Information supplied ▸

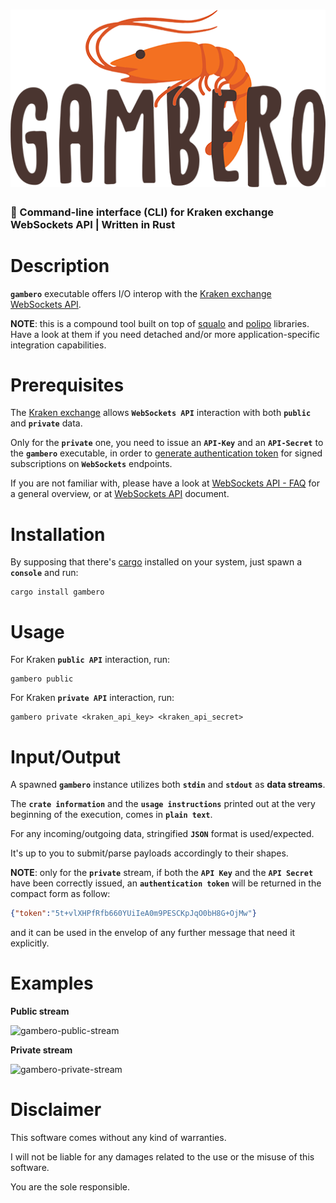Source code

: ![gambero](./gambero-logo.png)
=

### 🦐 Command-line interface (CLI) for Kraken exchange WebSockets API | Written in Rust

# Description

**```gambero```** executable offers I/O interop with the [Kraken exchange WebSockets API](https://support.kraken.com/hc/en-us/sections/360003493672-WebSocket-API).

**NOTE**: this is a compound tool built on top of [squalo](https://crates.io/crates/squalo) and [polipo](https://crates.io/crates/polipo) libraries. Have a look at them if you need detached and/or more application-specific integration capabilities.

# Prerequisites

The [Kraken exchange](https://kraken.com) allows **```WebSockets API```** interaction with both **```public```** and **```private```** data.

Only for the **```private```** one, you need to issue an **```API-Key```** and an **```API-Secret```** to the **```gambero```** executable, in order to [generate authentication token](https://www.kraken.com/features/api#ws-auth) for signed subscriptions on **```WebSockets```** endpoints.

If you are not familiar with, please have a look at [WebSockets API - FAQ](https://support.kraken.com/hc/en-us/articles/360022326871-Kraken-WebSocket-API-Frequently-Asked-Questions#1) for a general overview, or at [WebSockets API](https://docs.kraken.com/websockets/) document.

# Installation

By supposing that there's [cargo](https://doc.rust-lang.org/cargo/) installed on your system, just spawn a **```console```** and run:

```console
cargo install gambero
```

# Usage

For Kraken **```public API```** interaction, run:

```console
gambero public
```

For Kraken **```private API```** interaction, run:

```console
gambero private <kraken_api_key> <kraken_api_secret>
```

# Input/Output

A spawned **```gambero```** instance utilizes both **```stdin```** and **```stdout```** as **data streams**.

The **```crate information```** and the **```usage instructions```** printed out at the very beginning of the execution, comes in **```plain text```**.

For any incoming/outgoing data, stringified **```JSON```** format is used/expected.

It's up to you to submit/parse payloads accordingly to their shapes.

**NOTE**: only for the **```private```** stream, if both the **```API Key```** and the **```API Secret```** have been correctly issued, an **```authentication token```** will be returned in the compact form as follow:

```json
{"token":"5t+vlXHPfRfb660YUiIeA0m9PESCKpJqO0bH8G+OjMw"}
```

and it can be used in the envelop of any further message that need it explicitly.

# Examples

**Public stream**

![gambero-public-stream](../media/../gambero/media/gambero-public-stream.gif)

**Private stream**

![gambero-private-stream](../media/../gambero/media/gambero-private-stream.gif)

# Disclaimer

This software comes without any kind of warranties.

I will not be liable for any damages related to the use or the misuse of this software.

You are the sole responsible.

Assigned task ▸ Report all lines of the material that contain the word "software".

Expected answer ▸
This software comes without any kind of warranties.
I will not be liable for any damages related to the use or the misuse of this software.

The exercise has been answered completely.